Ils n'avaient pas fait l'amour ce soir-là, ni même le soir d'après, ni encore celui qui suivit. Nils l'avait laissé venir, lui avait offert le temps et alors, ils avaient fini par faire l'amour. Des centaines de fois. Ici, chez Célestin, dehors, partout. Nils lui avait appris le plaisir du sexe et Célestin lui avait fait découvrir les sentiments qui vont avec. Tout était meilleur saupoudré d'amour. Même quand c'était que moyen, à peine passable, ça valait le coup parce qu'il y aurait cette prochaine fois incroyable. Et parce qu'il l'aimait. Ça se passait dans la tête. Le sexe n'était qu'une part de leur relation, importante certes, mais à peine quantifiable par rapport à tout ce qu'ils partageaient d'autre. A leur vie de couple.
Voilà à quoi Nils pensait chaque fois qu'il regardait son lit dans son studio minable. Il pensait au passé, et le passé le ramenait inlassablement à ce présent qu'il chérissait. Maintenant, il avait envie de rentrer et de retrouver Célestin. Ça faisait des semaines que son compagnon, pris par une grosse affaire, rentrait très tard et partait très tôt. Des jours qu'il était trop fatigué pour faire autre chose que dormir quand il le rejoignait au lit. L'affaire était un appel et ce deuxième jugement pour très bientôt.
Célestin avait intérêt à se tenir prêt parce que, dès que le verdict serait rendu, il allait lui faire vivre une semaine entière de sexe non-stop. Il fêterait ça comme il se doit. Comme d'habitude, Nils n'avait aucun doute qu'il serait en faveur de son homme. S'il y avait bien une chose que Célestin ne faisait pas, c'était perdre une affaire.
Célestin avait commencé par faire ses armes en défendant de grandes entreprises. Dès qu'il avait récupéré assez d'argent pour créer un fond d'investissement, il avait changé de côté et s'était mis à défendre les opprimés. On lui filait toutes les affaires perdues d'avance et Célestin transformait tout ça en victoire écrasante. Son cabinet marchait très bien, il avait dû embaucher un assistant rien que pour faire le tri dans tous les dossiers qu'il recevait.
Perdu dans ses pensées, quand son téléphone vibra dans la poche arrière déchirée de son jean, il sursauta et faillit louper l'appel.
— Oui ?
— C'est moi, lui répondit la voix fatigué de Célestin.
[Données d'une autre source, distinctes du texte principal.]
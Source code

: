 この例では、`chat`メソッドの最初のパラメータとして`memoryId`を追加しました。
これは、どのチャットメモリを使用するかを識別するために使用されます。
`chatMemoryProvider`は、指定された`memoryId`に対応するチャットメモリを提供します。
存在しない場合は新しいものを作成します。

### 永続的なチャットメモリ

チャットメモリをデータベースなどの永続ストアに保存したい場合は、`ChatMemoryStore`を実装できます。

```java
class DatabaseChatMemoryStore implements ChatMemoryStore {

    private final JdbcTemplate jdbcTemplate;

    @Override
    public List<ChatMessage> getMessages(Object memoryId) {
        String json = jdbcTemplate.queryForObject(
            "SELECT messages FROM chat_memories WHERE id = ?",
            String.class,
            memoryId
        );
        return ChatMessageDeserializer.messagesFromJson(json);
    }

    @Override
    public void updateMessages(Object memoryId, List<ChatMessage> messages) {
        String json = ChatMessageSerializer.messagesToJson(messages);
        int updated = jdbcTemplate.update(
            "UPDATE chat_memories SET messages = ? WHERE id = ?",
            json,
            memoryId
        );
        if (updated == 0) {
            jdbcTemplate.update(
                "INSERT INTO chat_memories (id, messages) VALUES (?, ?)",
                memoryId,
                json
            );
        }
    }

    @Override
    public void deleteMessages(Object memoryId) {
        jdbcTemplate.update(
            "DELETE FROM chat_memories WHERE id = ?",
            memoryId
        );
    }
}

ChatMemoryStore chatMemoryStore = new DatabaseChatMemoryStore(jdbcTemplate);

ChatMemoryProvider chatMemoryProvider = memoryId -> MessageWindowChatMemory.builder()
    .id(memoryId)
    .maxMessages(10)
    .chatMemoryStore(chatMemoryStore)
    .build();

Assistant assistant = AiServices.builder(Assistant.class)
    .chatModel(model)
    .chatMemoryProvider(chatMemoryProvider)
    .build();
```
— Ça va ? demanda-t-il inquiet en regardant sa montre.
A peine onze heures. Célestin l'appelait que très rarement pendant ses heures de travail.
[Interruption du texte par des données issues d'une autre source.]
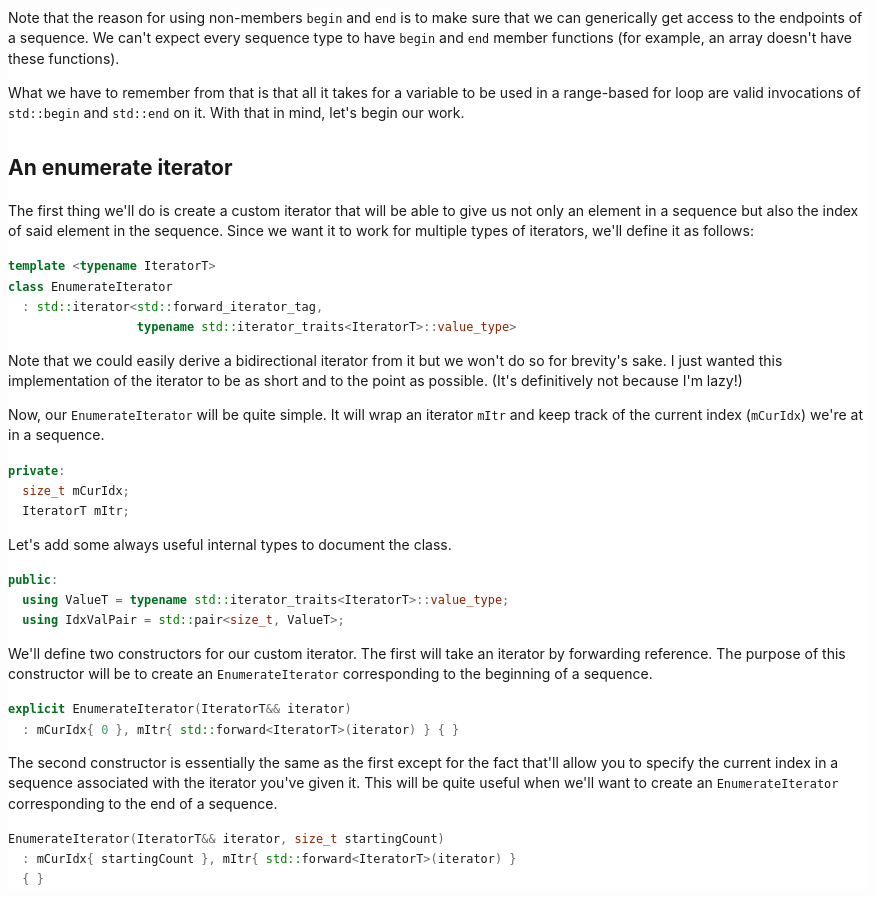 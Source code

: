 Note that the reason for using non-members `begin` and `end` is to make sure that we can generically get access to the endpoints of a sequence. We can't expect every sequence type to have `begin` and `end` member functions (for example, an array doesn't have these functions).

What we have to remember from that is that all it takes for a variable to be used in a range-based for loop are valid invocations of `std::begin` and `std::end` on it. With that in mind, let's begin our work.

## An enumerate iterator

The first thing we'll do is create a custom iterator that will be able to give us not only an element in a sequence but also the index of said element in the sequence. Since we want it to work for multiple types of iterators, we'll define it as follows:

```cpp
template <typename IteratorT>
class EnumerateIterator
  : std::iterator<std::forward_iterator_tag,
                  typename std::iterator_traits<IteratorT>::value_type>
```

Note that we could easily derive a bidirectional iterator from it but we won't do so for brevity's sake. I just wanted this implementation of the iterator to be as short and to the point as possible. (It's definitively not because I'm lazy!)

Now, our `EnumerateIterator` will be quite simple. It will wrap an iterator `mItr` and keep track of the current index (`mCurIdx`) we're at in a sequence.

```cpp
private:
  size_t mCurIdx;
  IteratorT mItr;
```

Let's add some always useful internal types to document the class.

```cpp
public:
  using ValueT = typename std::iterator_traits<IteratorT>::value_type;
  using IdxValPair = std::pair<size_t, ValueT>;
```

We'll define two constructors for our custom iterator. The first will take an iterator by forwarding reference. The purpose of this constructor will be to create an ```EnumerateIterator``` corresponding to the beginning of a sequence.

```cpp
explicit EnumerateIterator(IteratorT&& iterator)
  : mCurIdx{ 0 }, mItr{ std::forward<IteratorT>(iterator) } { }
```

The second constructor is essentially the same as the first except for the fact that'll allow you to specify the current index in a sequence associated with the iterator you've given it. This will be quite useful when we'll want to create an ```EnumerateIterator``` corresponding to the end of a sequence.

```cpp
EnumerateIterator(IteratorT&& iterator, size_t startingCount)
  : mCurIdx{ startingCount }, mItr{ std::forward<IteratorT>(iterator) }
  { }
```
Son homme lui répondit d'un simple hum.
— Bébé ? insista-t-il.
— Parle-moi.
— Quoi ?
— J'ai envie d'entendre ta voix. J'ai l'impression de ne pas l'avoir entendu depuis des semaines. Elle me manque.
— Juste ma voix ?
— Ta voix et tout ce qui va avec. Tu me manques Nils.
— Tu me manques aussi.
— Tu es où ? J'ai essayé d'appeler à la maison.
— Dans mon appartement.
— Tu as décidé de faire le tri dans tes affaires pour savoir ce que tu gardais avant d'emménager définitivement avec moi ?
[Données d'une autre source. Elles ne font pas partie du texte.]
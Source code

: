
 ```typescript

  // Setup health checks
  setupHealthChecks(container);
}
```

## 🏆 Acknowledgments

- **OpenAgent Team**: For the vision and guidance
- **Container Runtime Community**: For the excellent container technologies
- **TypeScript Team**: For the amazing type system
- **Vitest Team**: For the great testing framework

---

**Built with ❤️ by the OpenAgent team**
— Je n'ai pas envie de me disputer avec toi bébé, le coupa-t-il avant que la discussion dérape.
— Moi non plus. Je suis trop fatigué pour ça. Mais au moins, ça me donnerait une bonne raison pour rentrer à la maison et te baiser. Tout le monde sait que je déteste me disputer avec toi.
— Ne me parle pas de sexe, je suis vraiment trop en manque. Tu n'imagines même pas combien j'ai envie de ton petit cul.
— Désolé.
— Pas grave. J'ai juste hâte que ton affaire touche à sa fin. Tu t'en sors ?
— Oui, je règle les différents…
Mais avant que Célestin n'ait pu lui expliquer quoi que ce soit dans son jargon juridique qu'il oubliait être incompréhensible pour Nils, on toqua fort à sa porte.
— C'est qui ? l'interrogea Célestin.
— Je ne peux pas te répondre avant d'avoir ouvert la porte, bébé. Surement Melinda avec mon courrier. Je te laisse, je vais lui ouvrir.
— Ok. Passe le bonjour à ta charmante voisine. Et dis-lui de ne pas casser ta porte avant que tu aies déménagé. Histoire que tu puisses récupérer ta caution.
— Je t'aime aussi, lui répondit Nils en riant avant de raccrocher.
Mais quand il ouvrit la porte, il arrêta tout de suite de rire. Deux policiers en uniforme étaient devant lui. Les hommes, tous les deux un peu plus grands que lui, le toisèrent de haut.
— Etes-vous bien Nilsson Grimsson ?
Personne ne l'avait appelé Nilsson depuis l'école. Même au bar, tout le monde l'appelait Nils. D'ailleurs il n'était même pas sûr qu'en dehors de Célestin et de son boss, quelqu'un sache que ce n'était qu'un diminutif.
— Heu… Oui.
— Vous allez devoir nous suivre.
— Pourquoi ?
Qu'est-ce qu'ils lui voulaient ? Ça faisait des années qu'il avait quitté le circuit. Qu'est-ce que ces types foutaient chez lui. Il avait l'impression d'être revenu dix ans en arrière, à sa première arrestation pour prostitution. La même angoisse et la même sueur gelée dégoulinant le long de son dos.
C'était le remake d'un de ses cauchemars récurrents : les flics venaient et l'embarquaient.
Il détestait la police. Elle et tous les pouvoirs qu'elle détenait sur sa vie le terrifiait.
— Pour vos poser des questions.
— Sur quoi ? Je n'ai rien fait de répréhensible.
Il n'aurait jamais dû dire ça vu la tête que tira le plus baraqué des deux flics. Avant même qu'il comprenne ce qu'il se passait, il se retrouva le visage écrasé contre le crépi tagué du couloir. On tira brutalement ses mains dans son dos et on passa sans douceur des menottes autour de ses poignets. Il grimaça sous le pincement gelé du métal, ils les lui avaient serrées bien trop fort !
— Arrêtez ça ! se défendit-il en gémissant de douleur.
Mais le seul résultat qu'il obtint fut une claque derrière la tête et un ferme ta gueule effrayant.
— Merde, qu'est-ce que tu fais ? s'énerva l'autre flic.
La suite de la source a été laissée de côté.